# TensorFlow Training at Scale

This notebook is tested using `Data Science - Python 3 Kernel` running on a `ml.t3.medium` instance. Please ensure that you use `Python 3 (Data Science)` in the top right on your notebook.

## Loading stored variables
If you ran this notebook before, you may want to re-use the resources you aready created with AWS. Run the cell below to load any prevously created variables. You should see a print-out of the existing variables. If you don't see anything printed then it's probably the first time you are running the notebook!

In [2]:
%store -r
%store

Stored variables and their in-db values:
data_bucket             -> 'sagemaker-us-west-1-176842773820/nyc-taxi/data/pr


In [None]:
# Ensure updated SageMaker SDK version
%pip install -U -q sagemaker

In [22]:
%%writefile tf_train.py

import os
import argparse

import tensorflow as tf
from tensorflow.keras.experimental import LinearModel, WideDeepModel
from tensorflow import keras


def parse_args():

    parser = argparse.ArgumentParser()

    # hyperparameters sent by the client are passed as command-line arguments to the script
    parser.add_argument("--epochs", type=int, default=1)
    parser.add_argument("--batch_size", type=int, default=64)
    parser.add_argument("--learning_rate", type=float, default=0.1)

    # data directories
    parser.add_argument("--training", type=str, default=os.environ["SM_CHANNEL_TRAINING"])
    parser.add_argument("--testing", type=str, default=os.environ["SM_CHANNEL_TESTING"])

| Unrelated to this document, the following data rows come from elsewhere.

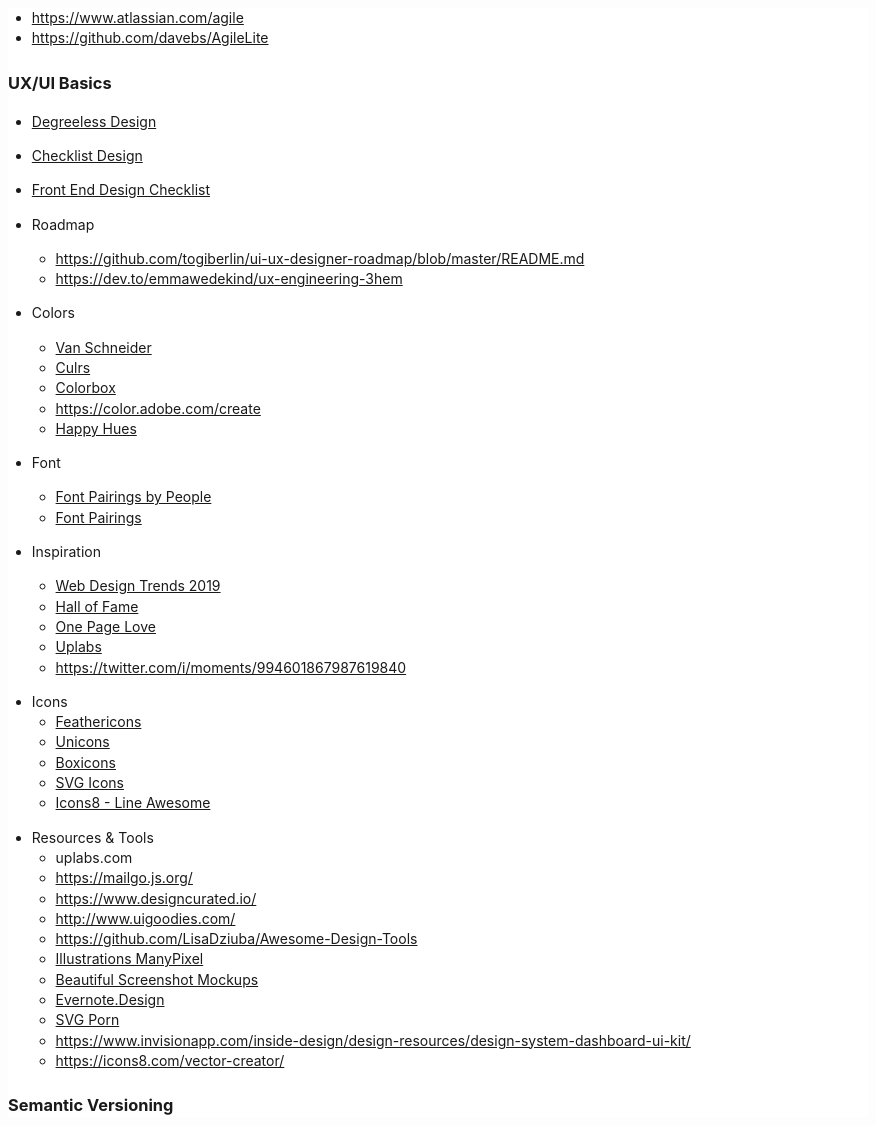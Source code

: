 - https://www.atlassian.com/agile
- https://github.com/davebs/AgileLite

### UX/UI Basics

- [Degreeless Design](https://www.degreeless.design/)  
- [Checklist Design](https://www.checklist.design/)  
- [Front End Design Checklist](https://github.com/thedaviddias/Front-End-Design-Checklist)

- Roadmap

  - https://github.com/togiberlin/ui-ux-designer-roadmap/blob/master/README.md
  - https://dev.to/emmawedekind/ux-engineering-3hem

- Colors

  - [Van Schneider](https://www.vanschneider.com/colors)
  - [Culrs](https://culrs.com/#/)
  - [Colorbox](https://www.colorbox.io/)
  - https://color.adobe.com/create  
  - [Happy Hues](https://www.happyhues.co)  

- Font
  - [Font Pairings by People](https://fontpairing.bypeople.com/)  
  - [Font Pairings](https://logosbynick.com/logo-font-pairings/)  

- Inspiration
  - [Web Design Trends 2019](https://webflow.com/blog/20-web-design-trends-for-2019)
  - [Hall of Fame](https://www.pages.xyz/)
  - [One Page Love](https://onepagelove.com/)
  - [Uplabs](uplabs.com)
  - https://twitter.com/i/moments/994601867987619840

* Icons
  - [Feathericons](https://feathericons.com/)
  - [Unicons](https://iconscout.com/unicons)
  - [Boxicons](https://boxicons.com/)
  - [SVG Icons](http://simpleicons.org/)  
  - [Icons8 - Line Awesome](https://icons8.com/line-awesome)

- Resources & Tools
  - uplabs.com
  - https://mailgo.js.org/
  - https://www.designcurated.io/
  - http://www.uigoodies.com/
  - https://github.com/LisaDziuba/Awesome-Design-Tools
  - [Illustrations ManyPixel](https://gallery.manypixels.co/)
  - [Beautiful Screenshot Mockups](https://www.screely.com/)
  - [Evernote.Design](https://www.evernote.design/)
  - [SVG Porn](https://svgporn.com/)
  - https://www.invisionapp.com/inside-design/design-resources/design-system-dashboard-ui-kit/  
  - https://icons8.com/vector-creator/  

### Semantic Versioning
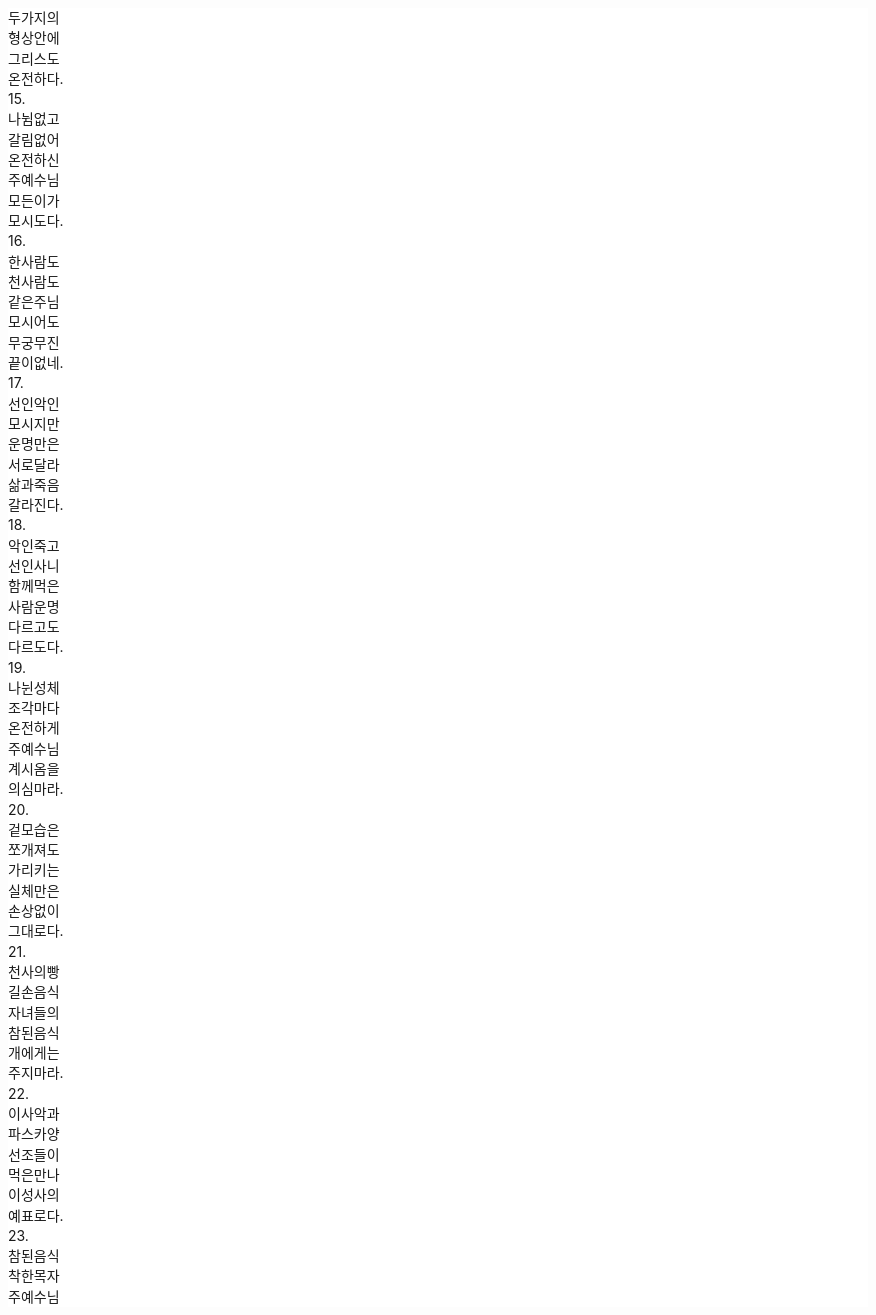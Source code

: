 두가지의  
형상안에  
그리스도  
온전하다.  
15.  
나뉨없고  
갈림없어  
온전하신  
주예수님  
모든이가  
모시도다.  
16.  
한사람도  
천사람도  
같은주님  
모시어도  
무궁무진  
끝이없네.  
17.  
선인악인  
모시지만  
운명만은  
서로달라  
삶과죽음  
갈라진다.  
18.  
악인죽고  
선인사니  
함께먹은  
사람운명  
다르고도  
다르도다.  
19.  
나뉜성체  
조각마다  
온전하게  
주예수님  
계시옴을  
의심마라.  
20.  
겉모습은  
쪼개져도  
가리키는  
실체만은  
손상없이  
그대로다.  
21.  
천사의빵  
길손음식  
자녀들의  
참된음식  
개에게는  
주지마라.  
22.  
이사악과  
파스카양  
선조들이  
먹은만나  
이성사의  
예표로다.  
23.  
참된음식  
착한목자  
주예수님  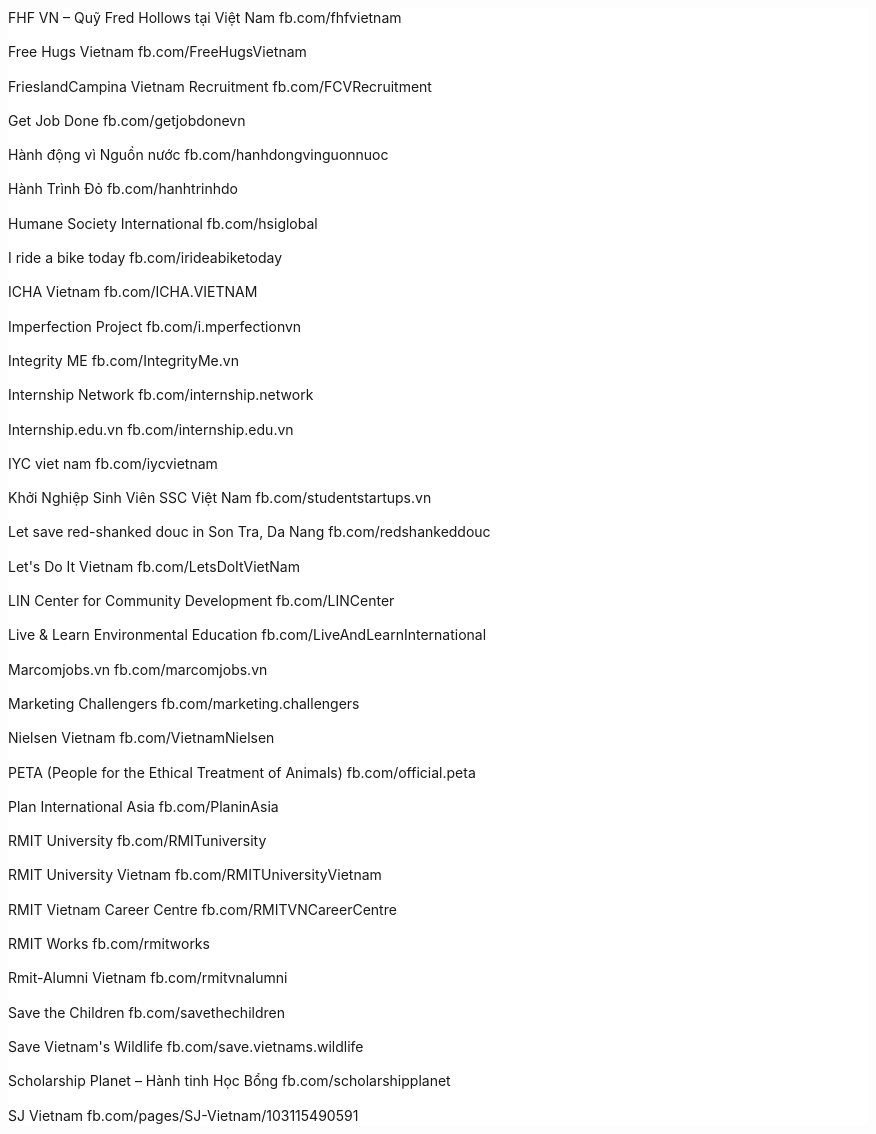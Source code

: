 FHF VN – Quỹ Fred Hollows tại Việt Nam fb.com/fhfvietnam

Free Hugs Vietnam fb.com/FreeHugsVietnam

FrieslandCampina Vietnam Recruitment fb.com/FCVRecruitment

Get Job Done fb.com/getjobdonevn 

Hành động vì Nguồn nước fb.com/hanhdongvinguonnuoc

Hành Trình Đỏ fb.com/hanhtrinhdo

Humane Society International fb.com/hsiglobal

I ride a bike today fb.com/irideabiketoday

ICHA Vietnam fb.com/ICHA.VIETNAM

Imperfection Project fb.com/i.mperfectionvn

Integrity ME fb.com/IntegrityMe.vn

Internship Network fb.com/internship.network

Internship.edu.vn fb.com/internship.edu.vn

IYC viet nam fb.com/iycvietnam

Khởi Nghiệp Sinh Viên SSC Việt Nam fb.com/studentstartups.vn

Let save red-shanked douc in Son Tra, Da Nang fb.com/redshankeddouc

Let's Do It Vietnam fb.com/LetsDoItVietNam

LIN Center for Community Development fb.com/LINCenter

Live & Learn Environmental Education fb.com/LiveAndLearnInternational

Marcomjobs.vn fb.com/marcomjobs.vn

Marketing Challengers fb.com/marketing.challengers

Nielsen Vietnam fb.com/VietnamNielsen

PETA (People for the Ethical Treatment of Animals) fb.com/official.peta

Plan International Asia fb.com/PlaninAsia

RMIT University fb.com/RMITuniversity

RMIT University Vietnam fb.com/RMITUniversityVietnam

RMIT Vietnam Career Centre fb.com/RMITVNCareerCentre

RMIT Works fb.com/rmitworks

Rmit-Alumni Vietnam fb.com/rmitvnalumni

Save the Children fb.com/savethechildren

Save Vietnam's Wildlife fb.com/save.vietnams.wildlife

Scholarship Planet – Hành tinh Học Bổng fb.com/scholarshipplanet

SJ Vietnam fb.com/pages/SJ-Vietnam/103115490591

    # model directory: we will use the default set by SageMaker, /opt/ml/model
    parser.add_argument("--model_dir", type=str, default=os.environ.get("SM_MODEL_DIR"))

    return parser.parse_known_args()


def get_train_data(train_dir, batch_size):

    def pack(features, label):
        linear_features = [tf.cast(features['day_of_week'], tf.float32), tf.cast(features['month'], tf.float32),
                           tf.cast(features['hour'], tf.float32), features["trip_distance"]]
        
        dnn_features = [features['pickup_latitude'], features['pickup_longitude'], features['dropoff_latitude'], features['dropoff_longitude'], features["trip_distance"]]
        return (tf.stack(linear_features, axis=-1), tf.stack(dnn_features, axis=-1)), label

    
    column_headers = ["day_of_week","month","hour","pickup_latitude","pickup_longitude",
                      "dropoff_latitude","dropoff_longitude","trip_distance","fare_amount"]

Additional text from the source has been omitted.